Investing.com -- The dollar is edging lower early Monday in Europe but holding on to most of the gains it made during Friday’s big risk-off movement in global markets.
The weekend may have offered markets the chance to cool down and reflect on Friday’s events, but they have opened in negative mood again. Stock markets and bond yields have plummeted from Japan to Australia and Hong Kong as traders zero in on how 10-year Treasury yields fell below 3-month rates on Friday – a development that has in the past preceded a recession.
Marc Ostwald, strategist with ADM ISI in London, argued in a research note at the weekend that while recent data have been weak, the consensus numbers for most of the U.S. data expected this week “point to a mixed picture, though certainly not suggestive of recession risk, as the inversion of the U.S. …curve would appear to imply.”
Volatility among developed market currencies has remained within limits. As of 04:00 AM ET (0800 GMT), the euro was at $1.1309, down 0.1%, while the British pound was back at $1.3186, also down a shade from overnight levels.
The dollar index, which measures the greenback against a basket of six major currencies, was at 96.097, above where it was before the Federal Reserve’s policy announcements last week.

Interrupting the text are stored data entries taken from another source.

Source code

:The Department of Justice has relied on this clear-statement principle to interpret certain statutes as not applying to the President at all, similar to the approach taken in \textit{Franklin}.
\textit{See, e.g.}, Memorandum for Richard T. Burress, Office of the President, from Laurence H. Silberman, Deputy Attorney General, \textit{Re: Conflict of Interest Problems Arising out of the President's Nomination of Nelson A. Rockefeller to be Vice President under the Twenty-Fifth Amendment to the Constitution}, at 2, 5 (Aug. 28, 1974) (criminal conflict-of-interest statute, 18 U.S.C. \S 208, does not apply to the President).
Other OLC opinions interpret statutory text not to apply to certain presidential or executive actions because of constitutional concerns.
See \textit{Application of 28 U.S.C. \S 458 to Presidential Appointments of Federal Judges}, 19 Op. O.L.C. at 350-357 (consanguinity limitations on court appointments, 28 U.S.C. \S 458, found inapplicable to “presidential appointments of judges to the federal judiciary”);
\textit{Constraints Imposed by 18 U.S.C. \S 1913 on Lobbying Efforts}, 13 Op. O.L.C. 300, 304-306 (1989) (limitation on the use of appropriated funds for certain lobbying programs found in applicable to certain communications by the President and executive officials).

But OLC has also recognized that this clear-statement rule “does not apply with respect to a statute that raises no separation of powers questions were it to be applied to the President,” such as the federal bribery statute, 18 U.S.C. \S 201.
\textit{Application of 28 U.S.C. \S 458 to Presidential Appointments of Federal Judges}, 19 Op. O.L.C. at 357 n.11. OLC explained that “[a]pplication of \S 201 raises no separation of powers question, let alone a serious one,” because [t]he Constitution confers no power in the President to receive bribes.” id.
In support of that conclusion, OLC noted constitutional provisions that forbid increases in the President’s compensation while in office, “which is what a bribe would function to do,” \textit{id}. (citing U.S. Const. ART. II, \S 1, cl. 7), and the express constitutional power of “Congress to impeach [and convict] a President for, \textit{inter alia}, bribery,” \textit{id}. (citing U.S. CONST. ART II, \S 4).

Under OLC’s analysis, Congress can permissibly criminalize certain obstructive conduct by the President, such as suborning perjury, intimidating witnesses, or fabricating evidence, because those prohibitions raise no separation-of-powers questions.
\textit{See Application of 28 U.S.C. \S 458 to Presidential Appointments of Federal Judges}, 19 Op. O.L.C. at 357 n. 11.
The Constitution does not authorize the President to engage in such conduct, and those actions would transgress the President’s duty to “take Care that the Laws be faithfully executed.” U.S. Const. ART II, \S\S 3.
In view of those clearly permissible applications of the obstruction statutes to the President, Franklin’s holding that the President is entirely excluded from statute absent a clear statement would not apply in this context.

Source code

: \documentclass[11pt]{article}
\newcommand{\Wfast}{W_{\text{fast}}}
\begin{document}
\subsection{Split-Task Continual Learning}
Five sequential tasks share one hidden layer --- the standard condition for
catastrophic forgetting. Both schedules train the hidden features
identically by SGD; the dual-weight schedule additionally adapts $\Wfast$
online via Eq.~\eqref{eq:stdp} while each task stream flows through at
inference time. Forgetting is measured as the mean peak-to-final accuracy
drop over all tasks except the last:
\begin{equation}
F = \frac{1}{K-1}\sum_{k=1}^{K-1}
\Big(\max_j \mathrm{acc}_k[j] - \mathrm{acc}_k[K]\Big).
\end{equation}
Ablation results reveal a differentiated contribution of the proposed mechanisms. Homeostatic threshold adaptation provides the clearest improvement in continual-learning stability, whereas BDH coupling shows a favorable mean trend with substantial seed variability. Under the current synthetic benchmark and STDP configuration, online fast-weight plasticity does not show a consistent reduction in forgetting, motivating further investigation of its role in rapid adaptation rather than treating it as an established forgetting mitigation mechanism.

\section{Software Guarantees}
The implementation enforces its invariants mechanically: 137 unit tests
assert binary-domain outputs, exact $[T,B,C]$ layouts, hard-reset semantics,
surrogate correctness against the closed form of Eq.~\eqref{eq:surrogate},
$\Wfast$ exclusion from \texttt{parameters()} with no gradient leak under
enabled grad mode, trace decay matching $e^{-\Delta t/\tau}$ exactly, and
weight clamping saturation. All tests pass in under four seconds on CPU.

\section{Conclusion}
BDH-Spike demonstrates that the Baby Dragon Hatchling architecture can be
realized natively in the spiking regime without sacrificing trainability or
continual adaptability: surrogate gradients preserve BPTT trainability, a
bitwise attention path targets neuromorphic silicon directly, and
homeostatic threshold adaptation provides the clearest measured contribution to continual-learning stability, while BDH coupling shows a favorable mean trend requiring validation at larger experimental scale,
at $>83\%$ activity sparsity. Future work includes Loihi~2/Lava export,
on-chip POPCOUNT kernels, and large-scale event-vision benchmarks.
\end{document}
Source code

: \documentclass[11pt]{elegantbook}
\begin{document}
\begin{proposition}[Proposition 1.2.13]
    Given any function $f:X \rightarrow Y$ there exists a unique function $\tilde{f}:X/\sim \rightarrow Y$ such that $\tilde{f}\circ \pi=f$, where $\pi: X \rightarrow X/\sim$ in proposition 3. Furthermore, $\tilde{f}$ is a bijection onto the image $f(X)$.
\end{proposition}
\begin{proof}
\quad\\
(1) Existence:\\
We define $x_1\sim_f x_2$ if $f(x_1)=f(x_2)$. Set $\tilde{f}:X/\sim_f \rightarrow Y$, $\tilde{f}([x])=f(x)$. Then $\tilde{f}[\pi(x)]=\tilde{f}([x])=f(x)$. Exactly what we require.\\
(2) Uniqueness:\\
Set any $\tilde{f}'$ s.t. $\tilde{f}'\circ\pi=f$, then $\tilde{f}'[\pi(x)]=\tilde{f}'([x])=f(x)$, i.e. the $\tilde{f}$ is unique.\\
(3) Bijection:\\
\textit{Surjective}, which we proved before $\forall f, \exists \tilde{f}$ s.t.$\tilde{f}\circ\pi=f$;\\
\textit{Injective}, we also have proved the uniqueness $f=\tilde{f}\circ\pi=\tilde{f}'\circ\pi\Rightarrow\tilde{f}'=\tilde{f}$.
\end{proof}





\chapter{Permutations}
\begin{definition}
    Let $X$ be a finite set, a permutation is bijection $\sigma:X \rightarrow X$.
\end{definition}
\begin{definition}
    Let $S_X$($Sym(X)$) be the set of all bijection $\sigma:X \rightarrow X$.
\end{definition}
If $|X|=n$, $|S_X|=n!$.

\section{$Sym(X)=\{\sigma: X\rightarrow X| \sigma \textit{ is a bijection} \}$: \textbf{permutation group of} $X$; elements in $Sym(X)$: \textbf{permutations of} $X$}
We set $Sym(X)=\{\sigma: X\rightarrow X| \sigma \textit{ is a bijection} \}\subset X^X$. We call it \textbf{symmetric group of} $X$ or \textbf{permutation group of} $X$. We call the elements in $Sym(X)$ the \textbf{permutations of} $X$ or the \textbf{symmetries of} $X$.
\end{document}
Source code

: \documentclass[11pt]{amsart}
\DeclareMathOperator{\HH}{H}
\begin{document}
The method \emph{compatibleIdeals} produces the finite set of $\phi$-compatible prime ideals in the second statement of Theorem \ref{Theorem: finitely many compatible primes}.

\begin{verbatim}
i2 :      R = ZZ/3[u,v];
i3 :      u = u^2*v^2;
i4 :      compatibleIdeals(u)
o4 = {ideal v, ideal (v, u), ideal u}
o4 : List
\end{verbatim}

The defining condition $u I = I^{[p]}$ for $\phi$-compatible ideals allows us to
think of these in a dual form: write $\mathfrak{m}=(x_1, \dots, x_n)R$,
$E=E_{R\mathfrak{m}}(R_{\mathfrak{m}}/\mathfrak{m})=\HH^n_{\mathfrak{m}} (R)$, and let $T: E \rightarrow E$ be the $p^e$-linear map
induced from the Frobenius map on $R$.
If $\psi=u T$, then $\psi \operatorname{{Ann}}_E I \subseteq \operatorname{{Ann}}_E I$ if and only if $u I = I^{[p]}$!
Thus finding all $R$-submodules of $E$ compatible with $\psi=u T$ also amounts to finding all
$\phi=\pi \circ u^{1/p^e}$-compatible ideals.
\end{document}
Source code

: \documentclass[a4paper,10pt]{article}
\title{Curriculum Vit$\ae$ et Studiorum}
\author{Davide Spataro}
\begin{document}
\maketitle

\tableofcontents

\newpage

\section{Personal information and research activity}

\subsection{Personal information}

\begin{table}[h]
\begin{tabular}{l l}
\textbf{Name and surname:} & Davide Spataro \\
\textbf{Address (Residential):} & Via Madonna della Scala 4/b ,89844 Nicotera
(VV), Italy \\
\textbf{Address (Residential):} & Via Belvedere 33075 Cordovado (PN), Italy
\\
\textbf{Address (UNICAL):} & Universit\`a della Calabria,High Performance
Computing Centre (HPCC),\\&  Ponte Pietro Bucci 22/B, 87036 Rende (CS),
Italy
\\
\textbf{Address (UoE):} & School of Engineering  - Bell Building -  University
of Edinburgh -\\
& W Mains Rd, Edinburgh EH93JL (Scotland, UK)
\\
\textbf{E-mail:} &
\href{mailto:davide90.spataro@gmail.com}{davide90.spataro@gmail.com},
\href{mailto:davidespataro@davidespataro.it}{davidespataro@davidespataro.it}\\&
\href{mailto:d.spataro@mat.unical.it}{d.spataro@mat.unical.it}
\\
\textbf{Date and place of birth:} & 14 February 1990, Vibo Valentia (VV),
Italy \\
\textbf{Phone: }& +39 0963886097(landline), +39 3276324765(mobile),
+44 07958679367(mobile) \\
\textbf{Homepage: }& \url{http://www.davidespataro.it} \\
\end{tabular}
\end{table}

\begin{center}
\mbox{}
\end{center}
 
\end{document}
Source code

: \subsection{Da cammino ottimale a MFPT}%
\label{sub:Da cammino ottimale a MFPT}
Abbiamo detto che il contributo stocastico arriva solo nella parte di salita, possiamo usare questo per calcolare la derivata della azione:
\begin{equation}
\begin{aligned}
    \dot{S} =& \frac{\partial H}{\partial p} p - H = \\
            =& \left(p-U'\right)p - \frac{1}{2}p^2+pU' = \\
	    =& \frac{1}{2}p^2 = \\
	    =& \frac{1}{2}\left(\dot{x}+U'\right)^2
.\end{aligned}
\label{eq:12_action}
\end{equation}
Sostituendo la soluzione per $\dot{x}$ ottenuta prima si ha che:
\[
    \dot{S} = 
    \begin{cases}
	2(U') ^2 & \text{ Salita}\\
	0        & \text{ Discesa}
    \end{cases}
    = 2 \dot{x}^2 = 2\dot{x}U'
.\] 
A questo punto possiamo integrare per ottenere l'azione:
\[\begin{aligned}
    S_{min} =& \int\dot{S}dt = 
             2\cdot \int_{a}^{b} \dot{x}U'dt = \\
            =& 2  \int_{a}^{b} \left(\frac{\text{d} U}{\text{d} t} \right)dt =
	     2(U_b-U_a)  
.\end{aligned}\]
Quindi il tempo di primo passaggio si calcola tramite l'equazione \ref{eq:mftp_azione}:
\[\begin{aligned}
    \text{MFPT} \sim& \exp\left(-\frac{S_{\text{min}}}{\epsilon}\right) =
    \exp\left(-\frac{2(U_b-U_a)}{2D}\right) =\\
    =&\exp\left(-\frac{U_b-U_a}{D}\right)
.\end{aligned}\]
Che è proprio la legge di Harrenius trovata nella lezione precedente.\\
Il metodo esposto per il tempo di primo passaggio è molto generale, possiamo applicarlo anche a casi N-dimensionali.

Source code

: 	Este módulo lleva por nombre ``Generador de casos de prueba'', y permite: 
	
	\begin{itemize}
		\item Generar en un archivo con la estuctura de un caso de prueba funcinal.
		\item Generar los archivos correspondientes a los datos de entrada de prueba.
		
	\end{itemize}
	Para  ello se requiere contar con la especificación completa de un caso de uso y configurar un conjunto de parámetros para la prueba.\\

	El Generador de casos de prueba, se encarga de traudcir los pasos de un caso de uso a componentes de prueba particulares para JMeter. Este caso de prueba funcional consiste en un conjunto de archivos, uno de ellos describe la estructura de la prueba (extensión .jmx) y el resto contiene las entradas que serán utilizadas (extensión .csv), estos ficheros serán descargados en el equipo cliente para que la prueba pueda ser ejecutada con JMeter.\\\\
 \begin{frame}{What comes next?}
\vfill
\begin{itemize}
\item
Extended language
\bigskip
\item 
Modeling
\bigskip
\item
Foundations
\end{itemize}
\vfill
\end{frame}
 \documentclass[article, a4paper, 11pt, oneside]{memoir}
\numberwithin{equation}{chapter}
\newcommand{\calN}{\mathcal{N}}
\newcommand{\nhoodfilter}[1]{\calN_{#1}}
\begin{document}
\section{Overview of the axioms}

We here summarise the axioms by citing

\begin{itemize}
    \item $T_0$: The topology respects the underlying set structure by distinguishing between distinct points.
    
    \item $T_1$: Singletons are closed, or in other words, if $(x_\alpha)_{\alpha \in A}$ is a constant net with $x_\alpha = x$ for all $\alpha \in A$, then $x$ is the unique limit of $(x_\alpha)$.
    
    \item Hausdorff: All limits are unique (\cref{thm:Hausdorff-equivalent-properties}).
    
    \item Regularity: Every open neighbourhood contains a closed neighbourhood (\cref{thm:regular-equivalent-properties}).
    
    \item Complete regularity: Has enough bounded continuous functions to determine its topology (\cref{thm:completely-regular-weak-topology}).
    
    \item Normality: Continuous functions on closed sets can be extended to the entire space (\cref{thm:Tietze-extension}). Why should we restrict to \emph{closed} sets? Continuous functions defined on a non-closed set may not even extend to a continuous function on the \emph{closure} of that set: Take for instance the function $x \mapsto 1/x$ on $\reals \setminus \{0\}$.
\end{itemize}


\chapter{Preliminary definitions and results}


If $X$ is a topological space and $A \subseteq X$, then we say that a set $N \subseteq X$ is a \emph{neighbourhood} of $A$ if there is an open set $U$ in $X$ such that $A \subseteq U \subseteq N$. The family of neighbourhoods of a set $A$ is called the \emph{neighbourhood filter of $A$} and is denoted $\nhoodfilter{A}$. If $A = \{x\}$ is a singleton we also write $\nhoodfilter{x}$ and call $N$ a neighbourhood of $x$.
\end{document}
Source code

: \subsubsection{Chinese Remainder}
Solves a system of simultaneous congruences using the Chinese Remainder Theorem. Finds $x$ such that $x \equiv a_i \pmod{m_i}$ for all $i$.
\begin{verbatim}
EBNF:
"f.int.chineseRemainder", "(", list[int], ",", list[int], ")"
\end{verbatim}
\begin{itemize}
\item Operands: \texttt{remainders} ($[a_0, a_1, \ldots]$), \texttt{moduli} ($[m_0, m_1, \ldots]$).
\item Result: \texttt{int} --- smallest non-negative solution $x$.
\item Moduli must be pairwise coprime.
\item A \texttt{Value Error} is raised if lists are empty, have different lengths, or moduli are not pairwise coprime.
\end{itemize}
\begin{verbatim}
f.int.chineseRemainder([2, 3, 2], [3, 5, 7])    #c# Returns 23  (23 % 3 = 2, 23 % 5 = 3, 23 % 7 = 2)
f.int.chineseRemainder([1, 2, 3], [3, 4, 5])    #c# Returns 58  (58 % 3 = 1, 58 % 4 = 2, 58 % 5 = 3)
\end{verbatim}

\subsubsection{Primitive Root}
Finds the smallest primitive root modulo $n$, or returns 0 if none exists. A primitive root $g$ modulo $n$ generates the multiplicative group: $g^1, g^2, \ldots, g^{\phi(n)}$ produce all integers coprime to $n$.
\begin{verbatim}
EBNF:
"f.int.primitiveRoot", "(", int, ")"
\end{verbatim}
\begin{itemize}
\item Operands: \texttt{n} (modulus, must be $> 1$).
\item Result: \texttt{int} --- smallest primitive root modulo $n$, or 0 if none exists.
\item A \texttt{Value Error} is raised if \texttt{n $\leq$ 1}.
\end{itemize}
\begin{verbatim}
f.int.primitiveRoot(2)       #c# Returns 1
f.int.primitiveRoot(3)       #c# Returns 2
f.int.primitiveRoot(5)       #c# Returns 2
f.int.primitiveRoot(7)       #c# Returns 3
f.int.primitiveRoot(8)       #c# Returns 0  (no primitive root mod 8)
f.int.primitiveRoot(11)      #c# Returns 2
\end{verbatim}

Turkey’s lira was also staging a modest bounce after its worst day since last year’s currency crisis, caused by a drop in the central bank’s foreign exchange reserves and made worse by President Recep Tayyip Erdogan’s rebuke of Donald Trump’s call for international recognition of Israel’s control over the Golan Heights in Syria. The lira was at 5.6515 to the dollar, having fallen through 5.8300 on Friday.
The first test of sentiment of the week is due almost immediately, as Germany’s Ifo business climate index at 05:00 AM ET (09:00 GMT) will either corroborate last week’s shocking manufacturing survey from IHS Markit or give some reassurance that things are not so bad after all. The headline index is expected to tick up modestly to 98.7 from its four-year low of 98.5 in February.
Elsewhere, the pound is bracing for news of whether Prime Minister Theresa May’s EU Withdrawal Agreement will return to parliament for a third ‘meaningful vote’. It was supported over the weekend by signs of mass popular resistance to a “no-deal” Brexit, but with the deadline pushed back only as far as April 12, the time left for parliament to find an alternative course is running out quickly. U.K. press reports suggested at the weekend that May would be forced to step down by her own party this week, but these were officially denied by the ministers seen as most likely to replace her.